Document images with source code
■ ■ ■ ■
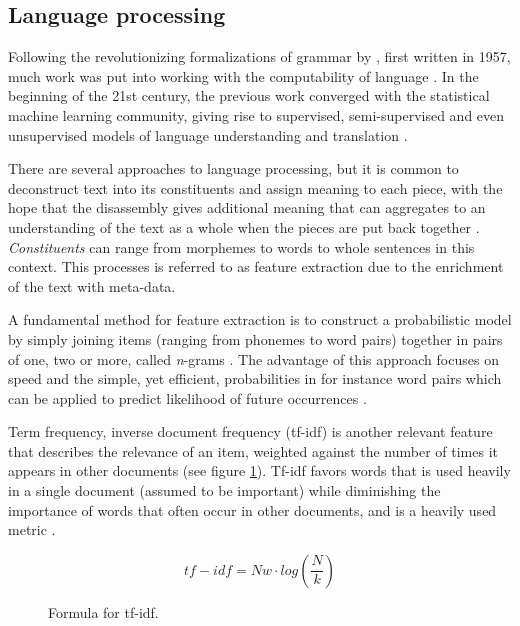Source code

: \documentclass[a4paper]{article}
\begin{document}
\subsection{Language processing}
Following the revolutionizing formalizations of grammar by \cite{Chomsky2002},
first written in 1957, much work was put into working with the computability
of language \citep{Jurafsky2000}. In the beginning of the 21st century,
the previous work converged with the statistical machine learning community,
giving rise to supervised, semi-supervised and even unsupervised models
of language understanding and translation \citep{Jurafsky2000}.

There are several approaches to language processing, but it is common
to deconstruct text into its constituents and assign meaning
to each piece, with the hope that the disassembly gives additional meaning
that can aggregates to an understanding of the text as a whole when the pieces
are put back together \citep{Jurafsky2000}.
\textit{Constituents} can range from morphemes to words to whole sentences in
this context. This processes is referred to as feature extraction due to the
enrichment of the text with meta-data.

A fundamental method for feature extraction is to construct a probabilistic
model by simply joining items (ranging from phonemes to word pairs) together
in pairs of one, two or more, called \textit{n}-grams \citep{Jurafsky2000}.
The advantage of this approach focuses on speed and the simple, yet efficient,
probabilities in for instance word pairs which can be applied to predict
likelihood of future occurrences \citep{Jurafsky2000}.

Term frequency, inverse document frequency (tf-idf) is another relevant feature
that describes the relevance of an item, weighted against the number of
times it appears in other documents \citep{Jurafsky2000} (see figure \ref{fig:tfidf}).
Tf-idf favors words that is used heavily in a
single document (assumed to be important) while diminishing the importance of
words that often occur in other documents, and is a heavily used metric \citep{Jurafsky2000}.

\begin{figure}
\[tf-idf = Nw \cdot log(\frac{N}{k})\]
\caption{Formula for tf-idf.}
\label{fig:tfidf}
\end{figure}
\end{document}
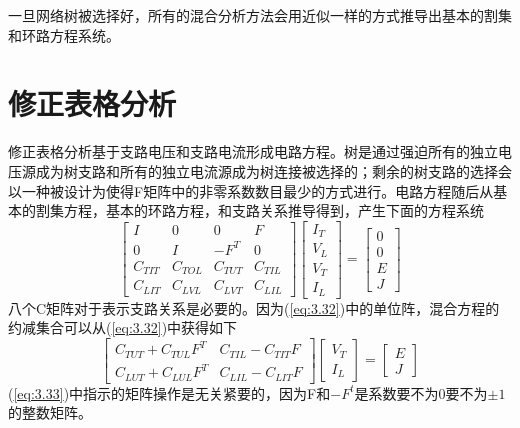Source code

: 一旦网络树被选择好，所有的混合分析方法会用近似一样的方式推导出基本的割集和环路方程系统。

\section{修正表格分析}
修正表格分析\cite{ref-28,ref-29}基于支路电压和支路电流形成电路方程。树是通过强迫所有的独立电压源成为树支路和所有的独立电流源成为树连接被选择的；剩余的树支路的选择会以一种被设计为使得F矩阵中的非零系数数目最少的方式进行\cite{ref-29}。电路方程随后从基本的割集方程，基本的环路方程，和支路关系推导得到，产生下面的方程系统
\begin{equation}
    \begin{bmatrix}
    I & 0 & 0 & F \\
    0 & I & -F^T & 0 \\
    C_{TIT} & C_{TOL} & C_{TUT} & C_{TIL} \\
    C_{LIT} & C_{LVL} & C_{LVT} & C_{LIL}
    \end{bmatrix}\begin{bmatrix}
    I_T \\
    V_L \\
    V_T \\
    I_L
    \end{bmatrix}=\begin{bmatrix}
    0 \\
    0 \\
    E \\
    J
    \end{bmatrix}
    \label{eq:3.32}
\end{equation}
八个C矩阵对于表示支路关系是必要的。因为(\ref{eq:3.32})中的单位阵，混合方程的约减集合可以从(\ref{eq:3.32})中获得如下
\begin{equation}
    \begin{bmatrix}
    C_{TUT} + C_{TUL}F^T & C_{TIL}-C_{TIT}F \\
    C_{LUT} + C_{LUL}F^T & C_{LIL}-C_{LIT}F
    \end{bmatrix}\begin{bmatrix}
    V_T \\
    I_L
    \end{bmatrix}=\begin{bmatrix}
    E \\
    J
    \end{bmatrix}
    \label{eq:3.33}
\end{equation}
(\ref{eq:3.33})中指示的矩阵操作是无关紧要的，因为F和$-F^t$是系数要不为0要不为$\pm 1$的整数矩阵。

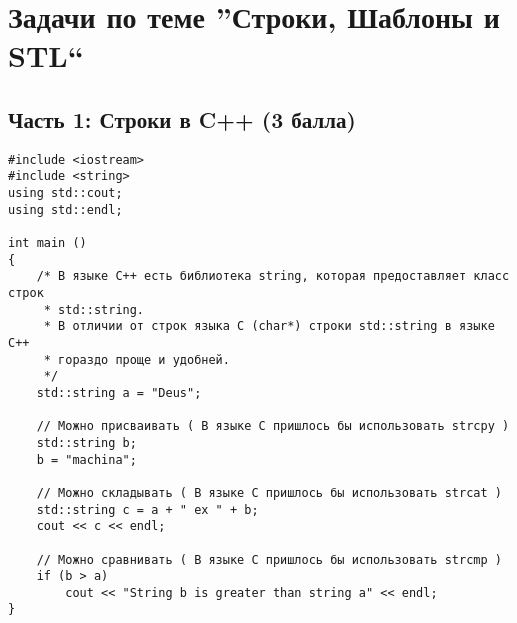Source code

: \documentclass{article}
\begin{document}



\section*{Задачи по теме ''Строки, Шаблоны и STL``}
\subsection*{Часть 1: Строки в C++ (3 балла)}
\begin{lstlisting}
#include <iostream>
#include <string> 
using std::cout;
using std::endl;

int main () 
{
    /* В языке C++ есть библиотека string, которая предоставляет класс строк
     * std::string.
     * В отличии от строк языка C (char*) строки std::string в языке C++
     * гораздо проще и удобней.
     */
    std::string a = "Deus";
    
    // Можно присваивать ( В языке C пришлось бы использовать strcpy )
    std::string b;
    b = "machina";
	
    // Можно складывать ( В языке C пришлось бы использовать strcat )
    std::string c = a + " ex " + b;
    cout << c << endl;
    
    // Можно сравнивать ( В языке C пришлось бы использовать strcmp )
    if (b > a)
        cout << "String b is greater than string a" << endl;
}

\end{lstlisting}
\end{document}
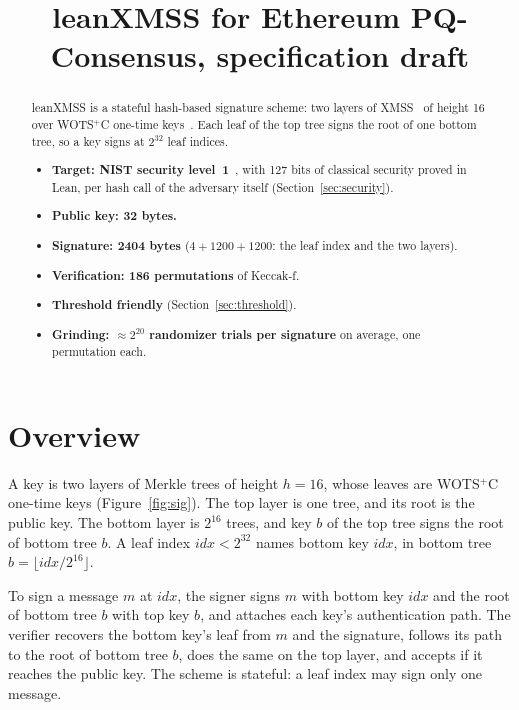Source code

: \documentclass[11pt]{article}
\title{leanXMSS for Ethereum PQ-Consensus, specification draft}
\author{}
\date{}
\newcommand{\idx}{\mathit{idx}}
\begin{document}
\maketitle

\begin{abstract}
leanXMSS is a stateful hash-based signature scheme: two layers of XMSS~\cite{RFC8391} of height 16 over WOTS$^+$C one-time keys~\cite{HK22C,DKKW25}. Each leaf of the top tree signs the root of one bottom tree, so a key signs at $2^{32}$ leaf indices.
\begin{itemize}
  \item \textbf{Target: NIST security level~1}~\cite{NISTPQC}, with 127 bits of classical security proved in Lean, per hash call of the adversary itself (Section~\ref{sec:security}).
  \item \textbf{Public key: 32 bytes.}
  \item \textbf{Signature: 2404 bytes} ($4+1200+1200$: the leaf index and the two layers).
  \item \textbf{Verification: 186 permutations} of Keccak-f.
  \item \textbf{Threshold friendly} (Section~\ref{sec:threshold}).
  \item \textbf{Grinding: $\approx2^{20}$ randomizer trials per signature} on average, one permutation each.
\end{itemize}
\end{abstract}

\section{Overview}

A key is two layers of Merkle trees of height $h=16$, whose leaves are WOTS$^+$C one-time keys (Figure~\ref{fig:sig}). The top layer is one tree, and its root is the public key. The bottom layer is $2^{16}$ trees, and key $b$ of the top tree signs the root of bottom tree $b$. A leaf index $\idx<2^{32}$ names bottom key $\idx$, in bottom tree $b=\lfloor\idx/2^{16}\rfloor$.

To sign a message $m$ at $\idx$, the signer signs $m$ with bottom key $\idx$ and the root of bottom tree $b$ with top key $b$, and attaches each key's authentication path. The verifier recovers the bottom key's leaf from $m$ and the signature, follows its path to the root of bottom tree $b$, does the same on the top layer, and accepts if it reaches the public key. The scheme is stateful: a leaf index may sign only one message.
\end{document}
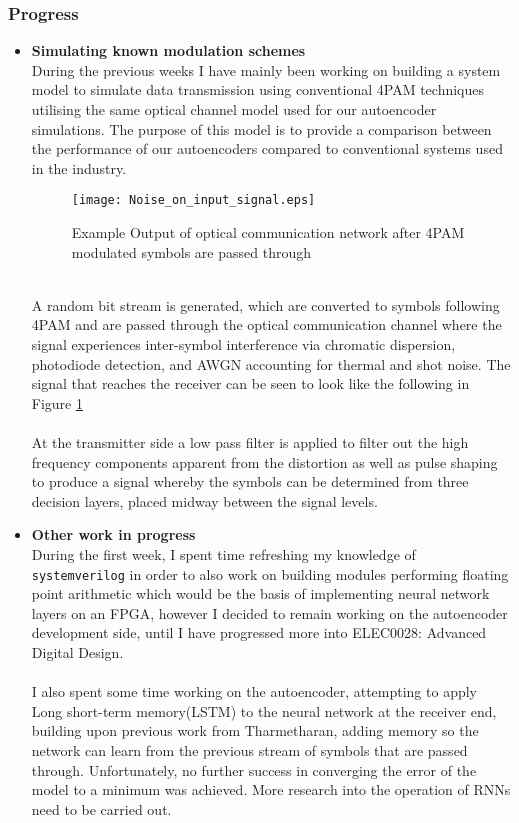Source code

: \subsubsection{Progress}
\begin{itemize}
    \item \textbf{Simulating known modulation schemes}\\
    During the previous weeks I have mainly been working on building a system model to simulate data transmission using conventional 4PAM techniques utilising the same optical channel model used for our autoencoder simulations. The purpose of this model is to provide a comparison between the performance of our autoencoders compared to conventional systems used in the industry.
    \begin{figure}[H]
    	\centering
    	\texttt{[image: Noise\_on\_input\_signal.eps]}
    	\caption{Example Output of optical communication network after 4PAM modulated symbols are passed through}
    	\label{fig:output_signal}	
    \end{figure}
    \\
    A random bit stream is generated, which are converted to symbols following 4PAM and are passed through the optical communication channel where the signal experiences inter-symbol interference via chromatic dispersion, photodiode detection, and AWGN accounting for thermal and shot noise. The signal that reaches the receiver can be seen to look like the following in Figure \ref{fig:output_signal}
    \\
    \\
    At the transmitter side a low pass filter is applied to filter out the high frequency components apparent from the distortion as well as pulse shaping to produce a signal whereby the symbols can be determined from three decision layers, placed midway between the signal levels.
    
    \item \textbf{Other work in progress}\\
    During the first week, I spent time refreshing my knowledge of \texttt{systemverilog} in order to also work on building modules performing floating point arithmetic which would be the basis of implementing neural network layers on an FPGA, however I decided to remain working on the autoencoder development side, until I have progressed more into ELEC0028: Advanced Digital Design.
    \\
    \\
    I also spent some time working on the autoencoder, attempting to apply Long short-term memory(LSTM) to the neural network at the receiver end, building upon previous work from Tharmetharan, adding memory so the network can learn from the previous stream of symbols that are passed through. Unfortunately, no further success in converging the error of the model to a minimum was achieved. More research into the operation of RNNs need to be carried out.
\end{itemize}



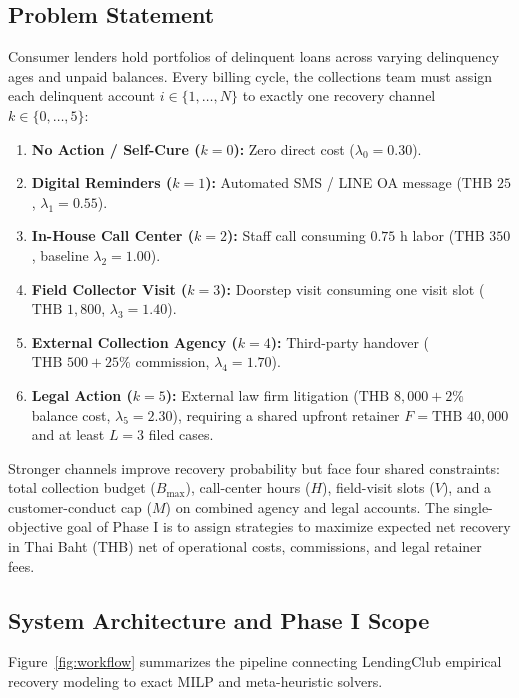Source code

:\documentclass[10pt,a4paper]{article}
\begin{document}
\subsection{Problem Statement}
Consumer lenders hold portfolios of delinquent loans across varying delinquency ages and unpaid balances. Every billing cycle, the collections team must assign each delinquent account $i \in \{1,\dots,N\}$ to exactly one recovery channel $k \in \{0,\dots,5\}$:
\begin{enumerate}[label=(\roman*)]
    \item \textbf{No Action / Self-Cure ($k=0$):} Zero direct cost ($\lambda_0 = 0.30$).
    \item \textbf{Digital Reminders ($k=1$):} Automated SMS / LINE OA message ($\text{THB~}25$, $\lambda_1 = 0.55$).
    \item \textbf{In-House Call Center ($k=2$):} Staff call consuming $0.75\text{ h}$ labor ($\text{THB~}350$, baseline $\lambda_2 = 1.00$).
    \item \textbf{Field Collector Visit ($k=3$):} Doorstep visit consuming one visit slot ($\text{THB~}1{,}800$, $\lambda_3 = 1.40$).
    \item \textbf{External Collection Agency ($k=4$):} Third-party handover ($\text{THB~}500 + 25\%$ commission, $\lambda_4 = 1.70$).
    \item \textbf{Legal Action ($k=5$):} External law firm litigation ($\text{THB~}8{,}000 + 2\%$ balance cost, $\lambda_5 = 2.30$), requiring a shared upfront retainer $F = \text{THB~}40{,}000$ and at least $L = 3$ filed cases.
\end{enumerate}
Stronger channels improve recovery probability but face four shared constraints: total collection budget ($B_{\max}$), call-center hours ($H$), field-visit slots ($V$), and a customer-conduct cap ($M$) on combined agency and legal accounts. The single-objective goal of Phase I is to assign strategies to maximize expected net recovery in Thai Baht (THB) net of operational costs, commissions, and legal retainer fees.

\subsection{System Architecture and Phase I Scope}
Figure~\ref{fig:workflow} summarizes the pipeline connecting LendingClub empirical recovery modeling to exact MILP and meta-heuristic solvers.
\end{document}
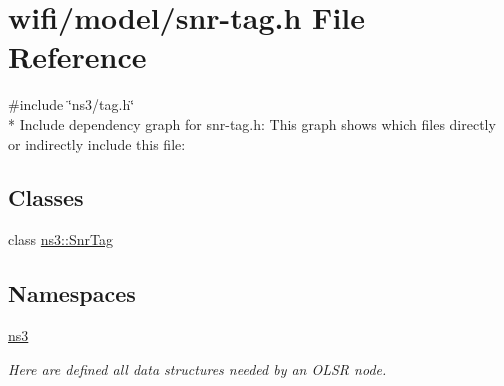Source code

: \hypertarget{snr-tag_8h}{}\section{wifi/model/snr-\/tag.h File Reference}
\label{snr-tag_8h}
{\ttfamily \#include \char`\"{}ns3/tag.\+h\char`\"{}}\\*
Include dependency graph for snr-\/tag.h\+:
This graph shows which files directly or indirectly include this file\+:
\subsection*{Classes}
\begin{DoxyCompactItemize}
\item 
class \hyperlink{classns3_1_1SnrTag}{ns3\+::\+Snr\+Tag}
\end{DoxyCompactItemize}
\subsection*{Namespaces}
\begin{DoxyCompactItemize}
\item 
 \hyperlink{namespacens3}{ns3}
\begin{DoxyCompactList}\small\item\em Here are defined all data structures needed by an O\+L\+SR node. \end{DoxyCompactList}\end{DoxyCompactItemize}

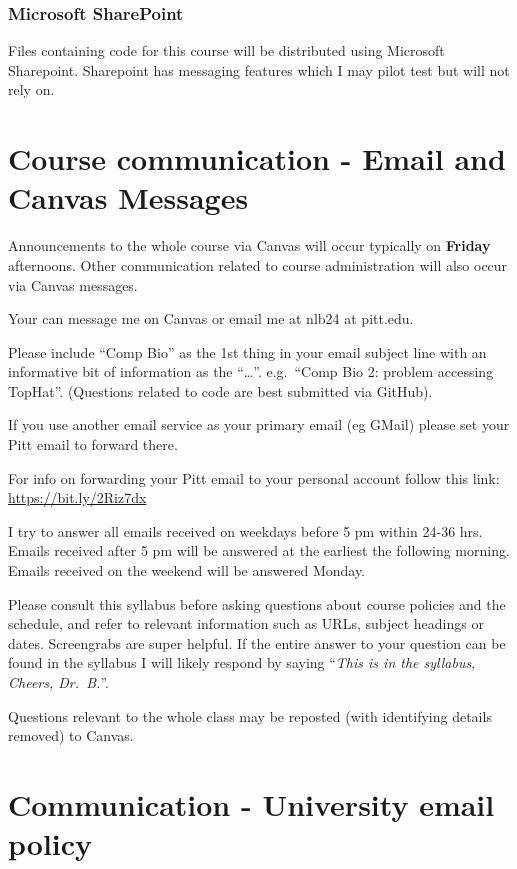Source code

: \documentclass[
]{book}
\begin{document}
\hypertarget{microsoft-sharepoint}{%
\subsection{Microsoft SharePoint}\label{microsoft-sharepoint}}

Files containing code for this course will be distributed using Microsoft Sharepoint. Sharepoint has messaging features which I may pilot test but will not rely on.

\hypertarget{email_and_canvas_msg}{%
\chapter{Course communication - Email and Canvas Messages}\label{email_and_canvas_msg}}

Announcements to the whole course via Canvas will occur typically on \textbf{Friday} afternoons. Other communication related to course administration will also occur via Canvas messages.

Your can message me on Canvas or email me at nlb24 at pitt.edu.

Please include ``Comp Bio'' as the 1st thing in your email subject line with an informative bit of information as the ``\ldots{}''. e.g.~``Comp Bio 2: problem accessing TopHat''. (Questions related to code are best submitted via GitHub).

If you use another email service as your primary email (eg GMail) please set your Pitt email to forward there.

For info on forwarding your Pitt email to your personal account follow this link: \url{https://bit.ly/2Riz7dx}

I try to answer all emails received on weekdays before 5 pm within 24-36 hrs. Emails received after 5 pm will be answered at the earliest the following morning. Emails received on the weekend will be answered Monday.

Please consult this syllabus before asking questions about course policies and the schedule, and refer to relevant information such as URLs, subject headings or dates. Screengrabs are super helpful. If the entire answer to your question can be found in the syllabus I will likely respond by saying ``\emph{This is in the syllabus, Cheers, Dr.~B.}''.

Questions relevant to the whole class may be reposted (with identifying details removed) to Canvas.

\hypertarget{communication---university-email-policy}{%
\chapter{Communication - University email policy}\label{communication---university-email-policy}}
\end{document}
■ ■ ■ ■
■ REQUIRED ACTION: Go through the records above and copy every line holding the word "together".

■ OUTPUT FOR THIS EXERCISE:
are put back together \citep{Jurafsky2000}.
model by simply joining items (ranging from phonemes to word pairs) together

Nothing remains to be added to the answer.